What to work on ::
All of the data, except its images, should be set down exactly as it appears.

[Extracted data]

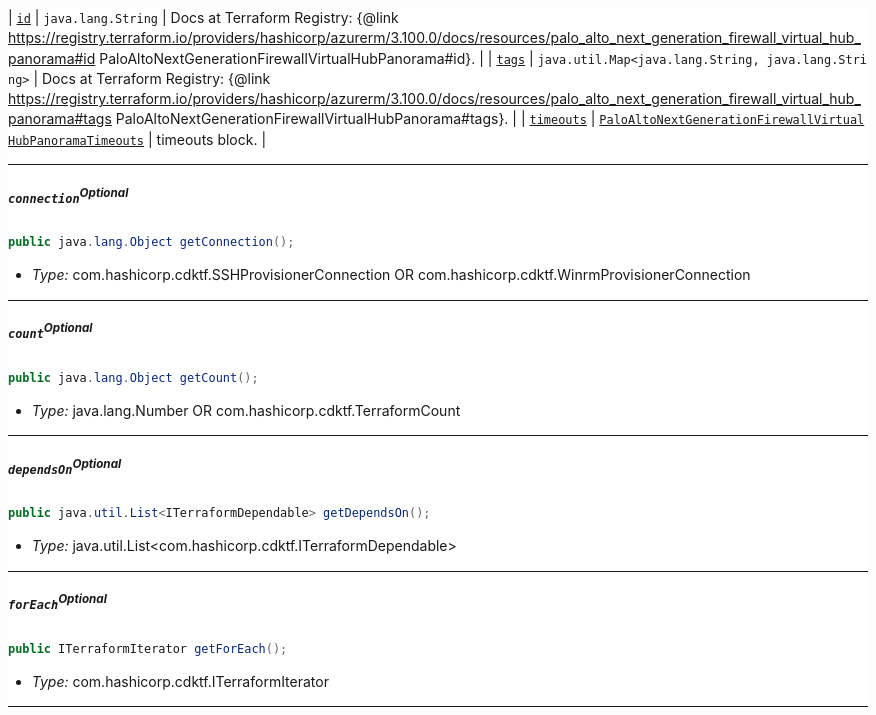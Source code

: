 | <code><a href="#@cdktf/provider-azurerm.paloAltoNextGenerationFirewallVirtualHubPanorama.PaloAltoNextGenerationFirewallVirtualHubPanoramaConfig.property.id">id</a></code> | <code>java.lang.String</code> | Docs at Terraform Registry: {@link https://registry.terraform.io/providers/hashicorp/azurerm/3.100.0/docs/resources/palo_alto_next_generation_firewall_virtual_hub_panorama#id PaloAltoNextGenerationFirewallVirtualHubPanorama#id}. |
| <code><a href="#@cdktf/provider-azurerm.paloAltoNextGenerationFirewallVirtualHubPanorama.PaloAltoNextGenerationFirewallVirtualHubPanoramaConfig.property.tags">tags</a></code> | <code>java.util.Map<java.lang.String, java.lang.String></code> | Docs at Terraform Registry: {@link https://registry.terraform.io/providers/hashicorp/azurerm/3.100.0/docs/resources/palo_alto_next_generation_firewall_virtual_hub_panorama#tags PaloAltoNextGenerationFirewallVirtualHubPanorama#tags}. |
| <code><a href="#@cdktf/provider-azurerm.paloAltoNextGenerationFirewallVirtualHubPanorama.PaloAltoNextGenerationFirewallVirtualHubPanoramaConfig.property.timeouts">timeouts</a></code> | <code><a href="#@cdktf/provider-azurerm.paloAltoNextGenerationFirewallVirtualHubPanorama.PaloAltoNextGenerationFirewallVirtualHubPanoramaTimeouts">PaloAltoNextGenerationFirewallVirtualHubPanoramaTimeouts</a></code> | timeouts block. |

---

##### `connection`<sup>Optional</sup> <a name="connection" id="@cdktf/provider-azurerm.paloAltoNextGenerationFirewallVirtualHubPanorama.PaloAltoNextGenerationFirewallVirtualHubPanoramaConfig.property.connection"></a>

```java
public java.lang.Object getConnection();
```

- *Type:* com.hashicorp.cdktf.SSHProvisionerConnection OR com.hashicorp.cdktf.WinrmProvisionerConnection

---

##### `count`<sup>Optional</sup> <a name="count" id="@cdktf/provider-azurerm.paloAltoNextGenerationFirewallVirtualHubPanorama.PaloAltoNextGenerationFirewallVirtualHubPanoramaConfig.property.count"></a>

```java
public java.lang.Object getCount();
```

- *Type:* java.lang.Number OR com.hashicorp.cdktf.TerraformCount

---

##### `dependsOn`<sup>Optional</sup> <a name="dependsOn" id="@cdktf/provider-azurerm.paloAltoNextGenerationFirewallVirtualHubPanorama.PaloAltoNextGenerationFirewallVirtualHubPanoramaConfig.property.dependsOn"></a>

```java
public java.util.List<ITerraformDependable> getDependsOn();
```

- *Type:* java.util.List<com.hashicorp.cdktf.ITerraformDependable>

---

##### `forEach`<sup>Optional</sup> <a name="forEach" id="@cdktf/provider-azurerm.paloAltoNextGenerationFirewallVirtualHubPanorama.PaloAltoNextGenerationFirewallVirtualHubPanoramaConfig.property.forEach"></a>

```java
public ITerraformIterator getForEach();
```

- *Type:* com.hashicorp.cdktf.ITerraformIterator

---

[/Extracted data]

Answer for the task ::
Source code

: | <code><a href="#@cdktf/provider-azurerm.paloAltoNextGenerationFirewallVirtualHubPanorama.PaloAltoNextGenerationFirewallVirtualHubPanoramaConfig.property.id">id</a></code> | <code>java.lang.String</code> | Docs at Terraform Registry: {@link https://registry.terraform.io/providers/hashicorp/azurerm/3.100.0/docs/resources/palo_alto_next_generation_firewall_virtual_hub_panorama#id PaloAltoNextGenerationFirewallVirtualHubPanorama#id}. |
| <code><a href="#@cdktf/provider-azurerm.paloAltoNextGenerationFirewallVirtualHubPanorama.PaloAltoNextGenerationFirewallVirtualHubPanoramaConfig.property.tags">tags</a></code> | <code>java.util.Map<java.lang.String, java.lang.String></code> | Docs at Terraform Registry: {@link https://registry.terraform.io/providers/hashicorp/azurerm/3.100.0/docs/resources/palo_alto_next_generation_firewall_virtual_hub_panorama#tags PaloAltoNextGenerationFirewallVirtualHubPanorama#tags}. |
| <code><a href="#@cdktf/provider-azurerm.paloAltoNextGenerationFirewallVirtualHubPanorama.PaloAltoNextGenerationFirewallVirtualHubPanoramaConfig.property.timeouts">timeouts</a></code> | <code><a href="#@cdktf/provider-azurerm.paloAltoNextGenerationFirewallVirtualHubPanorama.PaloAltoNextGenerationFirewallVirtualHubPanoramaTimeouts">PaloAltoNextGenerationFirewallVirtualHubPanoramaTimeouts</a></code> | timeouts block. |

---

##### `connection`<sup>Optional</sup> <a name="connection" id="@cdktf/provider-azurerm.paloAltoNextGenerationFirewallVirtualHubPanorama.PaloAltoNextGenerationFirewallVirtualHubPanoramaConfig.property.connection"></a>

```java
public java.lang.Object getConnection();
```

- *Type:* com.hashicorp.cdktf.SSHProvisionerConnection OR com.hashicorp.cdktf.WinrmProvisionerConnection

---

##### `count`<sup>Optional</sup> <a name="count" id="@cdktf/provider-azurerm.paloAltoNextGenerationFirewallVirtualHubPanorama.PaloAltoNextGenerationFirewallVirtualHubPanoramaConfig.property.count"></a>

```java
public java.lang.Object getCount();
```

- *Type:* java.lang.Number OR com.hashicorp.cdktf.TerraformCount

---

##### `dependsOn`<sup>Optional</sup> <a name="dependsOn" id="@cdktf/provider-azurerm.paloAltoNextGenerationFirewallVirtualHubPanorama.PaloAltoNextGenerationFirewallVirtualHubPanoramaConfig.property.dependsOn"></a>

```java
public java.util.List<ITerraformDependable> getDependsOn();
```

- *Type:* java.util.List<com.hashicorp.cdktf.ITerraformDependable>

---

##### `forEach`<sup>Optional</sup> <a name="forEach" id="@cdktf/provider-azurerm.paloAltoNextGenerationFirewallVirtualHubPanorama.PaloAltoNextGenerationFirewallVirtualHubPanoramaConfig.property.forEach"></a>

```java
public ITerraformIterator getForEach();
```

- *Type:* com.hashicorp.cdktf.ITerraformIterator

---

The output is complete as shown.